Closed timm closed 8 years ago
Natural Language Processing is no free lunch either
https://github.com/ds4se/chapters/blob/master/wagnerst/text-mining.md
What is the chapter's clear and approachable take away message?
Natural language processing, while appealing, will not yield satisfying results unless specific steps are followed.
Since the chapter's focus is not on very technical content, it is very accessible. The only technical terminology used is very basic (stemming, clustering, clones, etc), which can be pretty much taken for granted.
The only thing (and I'll come to that later), is that some concepts are touched upon quite fast, and could be expanded upon by some examples.
Is the chapter the right length?
The chapter is approximately the right length, so no issue there. Perhaps it's a bit shorter than the limit.
Should anything missing be added?
While I like the four good practices to follow, I think they are perhaps too high level. I wonder if it would be a good idea to make them more specific. E.g., in the case of stemming, the recommendation boils down to "use stemming". To make it more concrete is there a particular stemming algorithm that should be used (or a list of say 3)?
Likewise, I really miss a concrete example of how clustering can help checking for the level of abstraction. Should this clustering be done based on word frequencies, on something else? This is important since the chapter explicitly comes back to this recommendation in the conclusion.
The same applies to the manual analysis of the data: more concrete examples would make the recommendation much more useful, and would help readers getting started more easily. If anything, it seems to me this recommendation could take more space in the chapter, should space be needed, as it is the most insightful (or so it seems to me).

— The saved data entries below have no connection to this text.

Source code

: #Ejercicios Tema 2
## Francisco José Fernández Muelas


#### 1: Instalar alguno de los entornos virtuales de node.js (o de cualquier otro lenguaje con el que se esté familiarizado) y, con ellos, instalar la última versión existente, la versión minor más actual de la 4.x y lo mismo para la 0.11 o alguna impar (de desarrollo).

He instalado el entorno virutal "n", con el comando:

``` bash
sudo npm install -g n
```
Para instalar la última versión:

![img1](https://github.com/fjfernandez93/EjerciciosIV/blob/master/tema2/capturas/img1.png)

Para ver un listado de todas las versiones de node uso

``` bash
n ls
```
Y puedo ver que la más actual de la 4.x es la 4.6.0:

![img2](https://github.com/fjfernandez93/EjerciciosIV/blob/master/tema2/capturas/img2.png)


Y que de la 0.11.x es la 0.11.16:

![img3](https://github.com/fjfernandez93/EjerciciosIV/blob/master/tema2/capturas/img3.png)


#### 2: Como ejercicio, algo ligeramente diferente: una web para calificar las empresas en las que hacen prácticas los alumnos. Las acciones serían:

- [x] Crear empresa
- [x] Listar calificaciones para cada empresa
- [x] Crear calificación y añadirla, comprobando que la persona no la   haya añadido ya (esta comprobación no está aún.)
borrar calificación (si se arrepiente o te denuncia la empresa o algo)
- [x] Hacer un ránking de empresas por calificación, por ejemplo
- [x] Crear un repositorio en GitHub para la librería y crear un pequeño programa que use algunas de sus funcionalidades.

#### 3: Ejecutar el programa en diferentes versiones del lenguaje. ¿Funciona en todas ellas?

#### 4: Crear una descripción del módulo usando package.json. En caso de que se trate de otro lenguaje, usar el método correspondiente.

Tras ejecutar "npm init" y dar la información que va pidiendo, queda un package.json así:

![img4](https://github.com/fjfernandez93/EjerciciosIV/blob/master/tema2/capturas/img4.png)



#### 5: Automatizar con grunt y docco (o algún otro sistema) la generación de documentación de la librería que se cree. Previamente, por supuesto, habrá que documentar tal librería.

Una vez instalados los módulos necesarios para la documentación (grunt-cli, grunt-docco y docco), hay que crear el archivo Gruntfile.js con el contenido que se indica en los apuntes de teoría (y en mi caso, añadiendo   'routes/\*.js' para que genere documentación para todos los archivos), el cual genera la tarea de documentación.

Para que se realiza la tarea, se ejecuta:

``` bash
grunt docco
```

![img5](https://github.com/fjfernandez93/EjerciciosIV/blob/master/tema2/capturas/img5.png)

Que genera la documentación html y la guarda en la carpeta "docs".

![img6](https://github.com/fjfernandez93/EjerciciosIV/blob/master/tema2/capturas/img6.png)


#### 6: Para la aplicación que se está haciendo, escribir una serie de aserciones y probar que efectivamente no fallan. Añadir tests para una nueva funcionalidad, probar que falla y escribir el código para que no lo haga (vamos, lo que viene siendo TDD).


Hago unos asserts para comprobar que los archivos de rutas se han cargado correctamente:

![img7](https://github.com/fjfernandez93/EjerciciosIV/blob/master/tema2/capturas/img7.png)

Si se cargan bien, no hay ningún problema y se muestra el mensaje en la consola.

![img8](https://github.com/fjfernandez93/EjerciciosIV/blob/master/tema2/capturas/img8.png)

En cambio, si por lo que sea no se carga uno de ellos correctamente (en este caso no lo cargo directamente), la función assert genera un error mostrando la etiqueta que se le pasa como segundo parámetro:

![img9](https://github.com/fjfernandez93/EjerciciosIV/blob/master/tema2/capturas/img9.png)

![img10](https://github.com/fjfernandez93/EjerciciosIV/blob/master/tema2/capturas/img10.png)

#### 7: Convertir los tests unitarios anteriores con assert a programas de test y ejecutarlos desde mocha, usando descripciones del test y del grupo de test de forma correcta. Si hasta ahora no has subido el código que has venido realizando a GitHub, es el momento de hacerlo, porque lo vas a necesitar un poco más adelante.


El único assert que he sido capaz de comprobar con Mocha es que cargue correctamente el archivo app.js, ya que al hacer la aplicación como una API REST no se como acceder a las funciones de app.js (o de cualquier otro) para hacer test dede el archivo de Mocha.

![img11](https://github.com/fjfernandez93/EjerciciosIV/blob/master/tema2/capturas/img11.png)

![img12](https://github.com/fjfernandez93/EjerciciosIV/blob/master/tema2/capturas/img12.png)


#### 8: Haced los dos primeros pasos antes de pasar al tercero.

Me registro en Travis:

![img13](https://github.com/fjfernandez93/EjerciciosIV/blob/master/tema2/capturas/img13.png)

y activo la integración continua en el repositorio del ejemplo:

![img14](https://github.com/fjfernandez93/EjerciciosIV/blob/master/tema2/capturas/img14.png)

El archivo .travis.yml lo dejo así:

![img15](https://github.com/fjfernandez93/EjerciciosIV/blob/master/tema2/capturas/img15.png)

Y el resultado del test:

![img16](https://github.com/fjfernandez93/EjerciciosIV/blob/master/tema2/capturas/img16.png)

Basically the chapter gives good pointers to these topics, but in some cases it's not clear what to expect from the reference based on just reading the chapter text, which makes it less likely that people will read the reference.
Can anything superfluous be removed (e.g. by deleting some section that does not work so well or by using less jargon, less formulae, lees diagrams, less references).?
Not really. Perhaps the introduction could be streamlined a bit. The recommendation to use stemming is perhaps really basic, so in the event that more space is needed, it can be shortened.
What are the aspects of the chapter that authors SHOULD change?
As said above, expanding on some of the good practices by means of more concrete recommendations or examples.
We encouraged (but did not require) the chapter title to be a mantra or something cute/catchy, i.e., some slogan reflecting best practice for data science for SE? If you have suggestion for a better title, please put them here.
The title is catchy enough. Although since the main recommendation to me is the manual analysis, perhaps putting it in the title could help.
What are the best points of the chapter that the authors should NOT change?
The good practices presented in the chapter are useful, especially the last one. And the initial example drives the point that "just applying" NLP out of the box gives something far from the initial goal that was envisioned by the researchers.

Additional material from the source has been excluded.